Ces compétences sont l’association ou la participation au sein de la délégation française aux négociations d’accords internationaux prévues par le deuxième alinéa de l’article 40 ainsi que la négociation et la signature des conventions de coopération décentralisée avec des collectivités locales, leurs groupements ou des établissements publics prévue par le deuxième alinéa de l’article 41. Dans l’exercice de ces deux types de compétence, la question de savoir si le service des relations internationales peut assister un ministre ou le gouvernement, ou si la définition de ses attributions devait prévoir qu’il ne peut assister que le président, pose une question de répartition des compétences entre les institutions de la Polynésie française. Elle ne constitue pas une question de répartition des compétences entre l’Etat et le territoire dont il appartiendrait au Conseil d’Etat de connaître sur le fondement de l’article 113 de la loi organique du 12 avril 1996.

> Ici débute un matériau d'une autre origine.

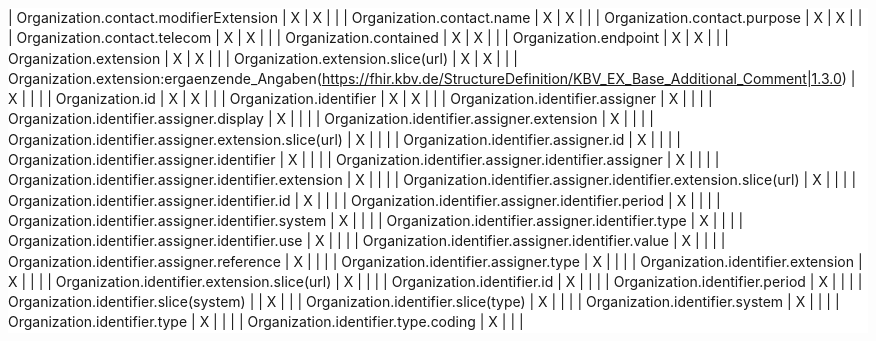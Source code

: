 | Organization.contact.modifierExtension | X | X | |
| Organization.contact.name | X | X | |
| Organization.contact.purpose | X | X | |
| Organization.contact.telecom | X | X | |
| Organization.contained | X | X | |
| Organization.endpoint | X | X | |
| Organization.extension | X | X | |
| Organization.extension.slice(url) | X | X | |
| Organization.extension:ergaenzende_Angaben(https://fhir.kbv.de/StructureDefinition/KBV_EX_Base_Additional_Comment|1.3.0) | X |  | |
| Organization.id | X | X | |
| Organization.identifier | X | X | |
| Organization.identifier.assigner | X |  | |
| Organization.identifier.assigner.display | X |  | |
| Organization.identifier.assigner.extension | X |  | |
| Organization.identifier.assigner.extension.slice(url) | X |  | |
| Organization.identifier.assigner.id | X |  | |
| Organization.identifier.assigner.identifier | X |  | |
| Organization.identifier.assigner.identifier.assigner | X |  | |
| Organization.identifier.assigner.identifier.extension | X |  | |
| Organization.identifier.assigner.identifier.extension.slice(url) | X |  | |
| Organization.identifier.assigner.identifier.id | X |  | |
| Organization.identifier.assigner.identifier.period | X |  | |
| Organization.identifier.assigner.identifier.system | X |  | |
| Organization.identifier.assigner.identifier.type | X |  | |
| Organization.identifier.assigner.identifier.use | X |  | |
| Organization.identifier.assigner.identifier.value | X |  | |
| Organization.identifier.assigner.reference | X |  | |
| Organization.identifier.assigner.type | X |  | |
| Organization.identifier.extension | X |  | |
| Organization.identifier.extension.slice(url) | X |  | |
| Organization.identifier.id | X |  | |
| Organization.identifier.period | X |  | |
| Organization.identifier.slice(system) |  | X | |
| Organization.identifier.slice(type) | X |  | |
| Organization.identifier.system | X |  | |
| Organization.identifier.type | X |  | |
| Organization.identifier.type.coding | X |  | |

Il en va de même de la question de savoir si l’assemblée de la Polynésie française est compétente pour créer un tel service ou si cette compétence est réservée au président du gouvernement de la Polynésie française.

Ces deux questions, si elles peuvent le cas échéant donner lieu à des moyens de légalité soulevés devant le juge de l’excès de pouvoir auquel est demandée l’annulation de la délibération en cause, ne relèvent pas de la procédure d’avis institué par l’article 113 de la loi organique du 12 avril 1996.

Le présent avis sera notifié au président du tribunal administratif de Papeete, au HAUT-COMMISSAIRE DE LA REPUBLIQUE EN POLYNESIE FRANCAISE, au président de l’Assemblée de la Polynésie française et au secrétaire d’Etat à l’outre-mer.

Il sera publié au Journal officiel de la Polynésie française.